*INSTRUCTIONS FOR THE TASK*.
Where the data below shows a picture, leave that picture out and copy the rest exactly.

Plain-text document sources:
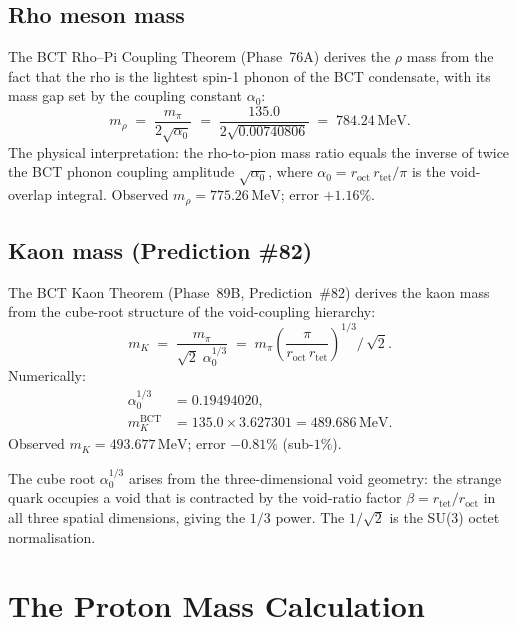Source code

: \documentclass[twocolumn,10pt,a4paper]{article}
\begin{document}
\subsection{Rho meson mass}
The BCT Rho--Pi Coupling Theorem (Phase~76A) derives the $\rho$ mass from
the fact that the rho is the lightest spin-1 phonon of the BCT condensate,
with its mass gap set by the coupling constant $\alpha_0$:
\begin{equation}
  \label{eq:mrho}
  m_\rho \;=\; \frac{m_\pi}{2\sqrt{\alpha_0}}
           \;=\; \frac{135.0}{2\sqrt{0.00740806}}
           \;=\; 784.24\,\mathrm{MeV}.
\end{equation}
The physical interpretation: the rho-to-pion mass ratio equals the
inverse of twice the BCT phonon coupling amplitude $\sqrt{\alpha_0}$,
where $\alpha_0 = r_\mathrm{oct}\,r_\mathrm{tet}/\pi$ is the
void-overlap integral.  Observed $m_\rho = 775.26\,\mathrm{MeV}$;
error $+1.16\%$.

\subsection{Kaon mass (Prediction \#82)}
The BCT Kaon Theorem (Phase~89B, Prediction~\#82) derives the kaon mass
from the cube-root structure of the void-coupling hierarchy:
\begin{equation}
  \label{eq:mK}
  m_K \;=\; \frac{m_\pi}{\sqrt{2}\;\alpha_0^{1/3}}
       \;=\; m_\pi \left(\frac{\pi}{r_\mathrm{oct}\,r_\mathrm{tet}}\right)^{\!1/3}
             \!\!\!/\,\sqrt{2}.
\end{equation}
Numerically:
\begin{align*}
  \alpha_0^{1/3} &= 0.19494020,\\
  m_K^\mathrm{BCT} &= 135.0 \times 3.627301 = 489.686\,\mathrm{MeV}.
\end{align*}
Observed $m_K = 493.677\,\mathrm{MeV}$; error $-0.81\%$ (sub-$1\%$).

The cube root $\alpha_0^{1/3}$ arises from the three-dimensional void
geometry: the strange quark occupies a void that is contracted by the
void-ratio factor $\beta = r_\mathrm{tet}/r_\mathrm{oct}$ in all three spatial
dimensions, giving the $1/3$ power. The $1/\sqrt{2}$ is the SU(3) octet
normalisation.

\section{The Proton Mass Calculation}
\end{document}

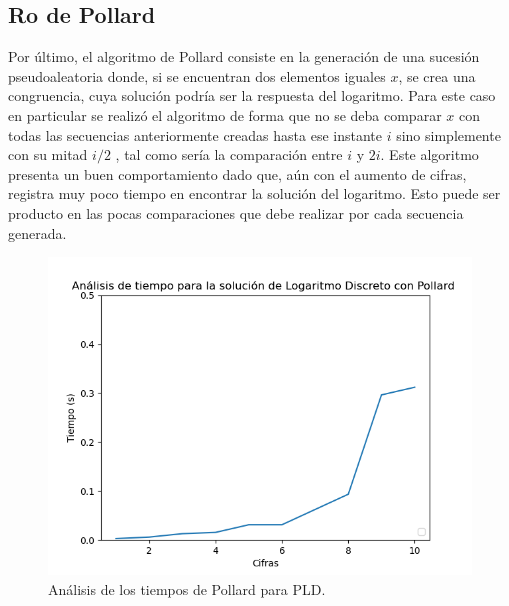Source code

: \documentclass{article}
\begin{document}
    \subsection{Ro de Pollard}
    Por último, el algoritmo de Pollard consiste en la generación de una sucesión pseudoaleatoria donde, si se encuentran dos elementos iguales \begin{math}x\end{math}, se crea una congruencia, cuya solución podría ser la respuesta del logaritmo. Para este caso en particular se realizó el algoritmo de forma que no se deba comparar \begin{math}x\end{math} con todas las secuencias anteriormente creadas hasta ese instante \begin{math}i\end{math} sino simplemente con su mitad \begin{math}i/2\end{math} , tal como sería la comparación entre \begin{math}i\end{math} y \begin{math}2i\end{math}.
    Este algoritmo presenta un buen comportamiento dado que, aún con el aumento de cifras, registra muy poco tiempo en encontrar la solución del logaritmo. Esto puede ser producto en las pocas comparaciones que debe realizar por cada secuencia generada.
     \begin{figure}[ht!]
        \centering
        \includegraphics[scale=0.7]{Figure_9}
        \caption{Análisis de los tiempos de Pollard para PLD.}
        \label{fig:Figure_6}
    \end{figure}
    \newpage
    
\end{document}
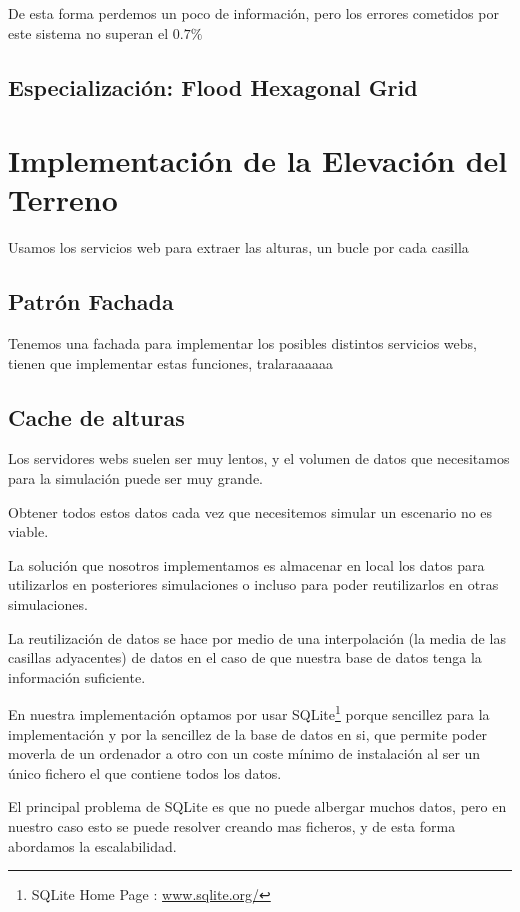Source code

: De esta forma perdemos un poco de información, pero los errores cometidos por
este sistema no superan el \begin{math} 0.7\% \end{math}

\subsection*{Especialización: Flood Hexagonal Grid}
\section*{Implementación de la Elevación del Terreno}
Usamos los servicios web para extraer las alturas, un bucle por cada casilla
\subsection*{Patrón Fachada} %
Tenemos una fachada para implementar los posibles distintos servicios webs,
tienen que implementar estas funciones, tralaraaaaaa
\subsection*{Cache de alturas}
Los servidores webs suelen ser muy lentos, y el volumen de datos que
necesitamos para la simulación puede ser muy grande.

Obtener todos estos datos cada vez que necesitemos simular un escenario no es
viable.

La solución que nosotros implementamos es almacenar en local los datos para
utilizarlos en posteriores simulaciones o incluso para poder reutilizarlos en
otras simulaciones.

La reutilización de datos se hace por medio de una interpolación (la media de
las casillas adyacentes) de datos en el caso de que nuestra base de datos tenga
la información suficiente.

En nuestra implementación optamos por usar  SQLite\footnote{SQLite Home Page :
\url{www.sqlite.org/}} porque sencillez para la
implementación y por la sencillez de la base de datos en si, que permite poder
moverla de un ordenador a otro con un coste mínimo de instalación al ser un
único fichero el que contiene todos los datos.

El principal problema de SQLite es que no puede albergar muchos datos, pero en
nuestro caso esto se puede resolver creando mas ficheros, y de esta forma
abordamos la escalabilidad.

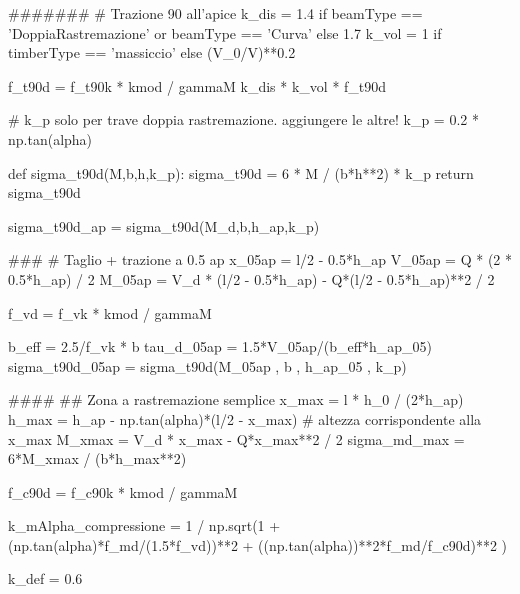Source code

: \begin{pycode}[TraveDoppiaRastremazione]
#######
# Trazione 90 all'apice
k_dis =  1.4 if beamType == 'DoppiaRastremazione' or  beamType == 'Curva' else  1.7
k_vol = 1 if timberType == 'massiccio' else (V_0/V)**0.2 

f_t90d = f_t90k * kmod / gammaM
k_dis * k_vol * f_t90d

# k_p solo per trave doppia rastremazione. aggiungere le altre!
k_p = 0.2 * np.tan(alpha) 

def sigma_t90d(M,b,h,k_p):
    sigma_t90d = 6 * M / (b*h**2) * k_p
    return sigma_t90d

sigma_t90d_ap = sigma_t90d(M_d,b,h_ap,k_p)

###
# Taglio + trazione a 0.5 ap
x_05ap = l/2 - 0.5*h_ap
V_05ap = Q * (2 * 0.5*h_ap) / 2
M_05ap = V_d * (l/2 - 0.5*h_ap) - Q*(l/2 - 0.5*h_ap)**2 / 2

f_vd = f_vk * kmod / gammaM

b_eff = 2.5/f_vk * b
tau_d_05ap = 1.5*V_05ap/(b_eff*h_ap_05)
sigma_t90d_05ap = sigma_t90d(M_05ap , b , h_ap_05 , k_p)

####
## Zona a rastremazione semplice
x_max = l * h_0 / (2*h_ap)
h_max = h_ap - np.tan(alpha)*(l/2 - x_max) # altezza corrispondente alla x_max
M_xmax = V_d * x_max - Q*x_max**2 / 2
sigma_md_max = 6*M_xmax / (b*h_max**2)

f_c90d = f_c90k * kmod / gammaM

k_mAlpha_compressione = 1 / np.sqrt(1 + (np.tan(alpha)*f_md/(1.5*f_vd))**2 + ((np.tan(alpha))**2*f_md/f_c90d)**2 )

k_def = 0.6
\end{pycode}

*EXERCISE SOLUTION*.
Source code

: \documentclass[twocolumn,10pt,a4paper]{article}
\begin{document}
\subsection{Rho meson mass}
The BCT Rho--Pi Coupling Theorem (Phase~76A) derives the $\rho$ mass from
the fact that the rho is the lightest spin-1 phonon of the BCT condensate,
with its mass gap set by the coupling constant $\alpha_0$:
\begin{equation}
  \label{eq:mrho}
  m_\rho \;=\; \frac{m_\pi}{2\sqrt{\alpha_0}}
           \;=\; \frac{135.0}{2\sqrt{0.00740806}}
           \;=\; 784.24\,\mathrm{MeV}.
\end{equation}
The physical interpretation: the rho-to-pion mass ratio equals the
inverse of twice the BCT phonon coupling amplitude $\sqrt{\alpha_0}$,
where $\alpha_0 = r_\mathrm{oct}\,r_\mathrm{tet}/\pi$ is the
void-overlap integral.  Observed $m_\rho = 775.26\,\mathrm{MeV}$;
error $+1.16\%$.

\subsection{Kaon mass (Prediction \#82)}
The BCT Kaon Theorem (Phase~89B, Prediction~\#82) derives the kaon mass
from the cube-root structure of the void-coupling hierarchy:
\begin{equation}
  \label{eq:mK}
  m_K \;=\; \frac{m_\pi}{\sqrt{2}\;\alpha_0^{1/3}}
       \;=\; m_\pi \left(\frac{\pi}{r_\mathrm{oct}\,r_\mathrm{tet}}\right)^{\!1/3}
             \!\!\!/\,\sqrt{2}.
\end{equation}
Numerically:
\begin{align*}
  \alpha_0^{1/3} &= 0.19494020,\\
  m_K^\mathrm{BCT} &= 135.0 \times 3.627301 = 489.686\,\mathrm{MeV}.
\end{align*}
Observed $m_K = 493.677\,\mathrm{MeV}$; error $-0.81\%$ (sub-$1\%$).

The cube root $\alpha_0^{1/3}$ arises from the three-dimensional void
geometry: the strange quark occupies a void that is contracted by the
void-ratio factor $\beta = r_\mathrm{tet}/r_\mathrm{oct}$ in all three spatial
dimensions, giving the $1/3$ power. The $1/\sqrt{2}$ is the SU(3) octet
normalisation.

\section{The Proton Mass Calculation}
\end{document}

Source code

: \documentclass{article}
\begin{document}
    \subsection{Ro de Pollard}
    Por último, el algoritmo de Pollard consiste en la generación de una sucesión pseudoaleatoria donde, si se encuentran dos elementos iguales \begin{math}x\end{math}, se crea una congruencia, cuya solución podría ser la respuesta del logaritmo. Para este caso en particular se realizó el algoritmo de forma que no se deba comparar \begin{math}x\end{math} con todas las secuencias anteriormente creadas hasta ese instante \begin{math}i\end{math} sino simplemente con su mitad \begin{math}i/2\end{math} , tal como sería la comparación entre \begin{math}i\end{math} y \begin{math}2i\end{math}.
    Este algoritmo presenta un buen comportamiento dado que, aún con el aumento de cifras, registra muy poco tiempo en encontrar la solución del logaritmo. Esto puede ser producto en las pocas comparaciones que debe realizar por cada secuencia generada.
     \begin{figure}[ht!]
        \centering
        \includegraphics[scale=0.7]{Figure_9}
        \caption{Análisis de los tiempos de Pollard para PLD.}
        \label{fig:Figure_6}
    \end{figure}
    \newpage
    
\end{document}
Source code

: De esta forma perdemos un poco de información, pero los errores cometidos por
este sistema no superan el \begin{math} 0.7\% \end{math}

\subsection*{Especialización: Flood Hexagonal Grid}
\section*{Implementación de la Elevación del Terreno}
Usamos los servicios web para extraer las alturas, un bucle por cada casilla
\subsection*{Patrón Fachada} %
Tenemos una fachada para implementar los posibles distintos servicios webs,
tienen que implementar estas funciones, tralaraaaaaa
\subsection*{Cache de alturas}
Los servidores webs suelen ser muy lentos, y el volumen de datos que
necesitamos para la simulación puede ser muy grande.

Obtener todos estos datos cada vez que necesitemos simular un escenario no es
viable.

La solución que nosotros implementamos es almacenar en local los datos para
utilizarlos en posteriores simulaciones o incluso para poder reutilizarlos en
otras simulaciones.

La reutilización de datos se hace por medio de una interpolación (la media de
las casillas adyacentes) de datos en el caso de que nuestra base de datos tenga
la información suficiente.

En nuestra implementación optamos por usar  SQLite\footnote{SQLite Home Page :
\url{www.sqlite.org/}} porque sencillez para la
implementación y por la sencillez de la base de datos en si, que permite poder
moverla de un ordenador a otro con un coste mínimo de instalación al ser un
único fichero el que contiene todos los datos.

El principal problema de SQLite es que no puede albergar muchos datos, pero en
nuestro caso esto se puede resolver creando mas ficheros, y de esta forma
abordamos la escalabilidad.

Source code

: \begin{pycode}[TraveDoppiaRastremazione]
#######
# Trazione 90 all'apice
k_dis =  1.4 if beamType == 'DoppiaRastremazione' or  beamType == 'Curva' else  1.7
k_vol = 1 if timberType == 'massiccio' else (V_0/V)**0.2 

f_t90d = f_t90k * kmod / gammaM
k_dis * k_vol * f_t90d

# k_p solo per trave doppia rastremazione. aggiungere le altre!
k_p = 0.2 * np.tan(alpha) 

def sigma_t90d(M,b,h,k_p):
    sigma_t90d = 6 * M / (b*h**2) * k_p
    return sigma_t90d

sigma_t90d_ap = sigma_t90d(M_d,b,h_ap,k_p)

###
# Taglio + trazione a 0.5 ap
x_05ap = l/2 - 0.5*h_ap
V_05ap = Q * (2 * 0.5*h_ap) / 2
M_05ap = V_d * (l/2 - 0.5*h_ap) - Q*(l/2 - 0.5*h_ap)**2 / 2

f_vd = f_vk * kmod / gammaM

b_eff = 2.5/f_vk * b
tau_d_05ap = 1.5*V_05ap/(b_eff*h_ap_05)
sigma_t90d_05ap = sigma_t90d(M_05ap , b , h_ap_05 , k_p)

####
## Zona a rastremazione semplice
x_max = l * h_0 / (2*h_ap)
h_max = h_ap - np.tan(alpha)*(l/2 - x_max) # altezza corrispondente alla x_max
M_xmax = V_d * x_max - Q*x_max**2 / 2
sigma_md_max = 6*M_xmax / (b*h_max**2)

f_c90d = f_c90k * kmod / gammaM

k_mAlpha_compressione = 1 / np.sqrt(1 + (np.tan(alpha)*f_md/(1.5*f_vd))**2 + ((np.tan(alpha))**2*f_md/f_c90d)**2 )

k_def = 0.6
\end{pycode}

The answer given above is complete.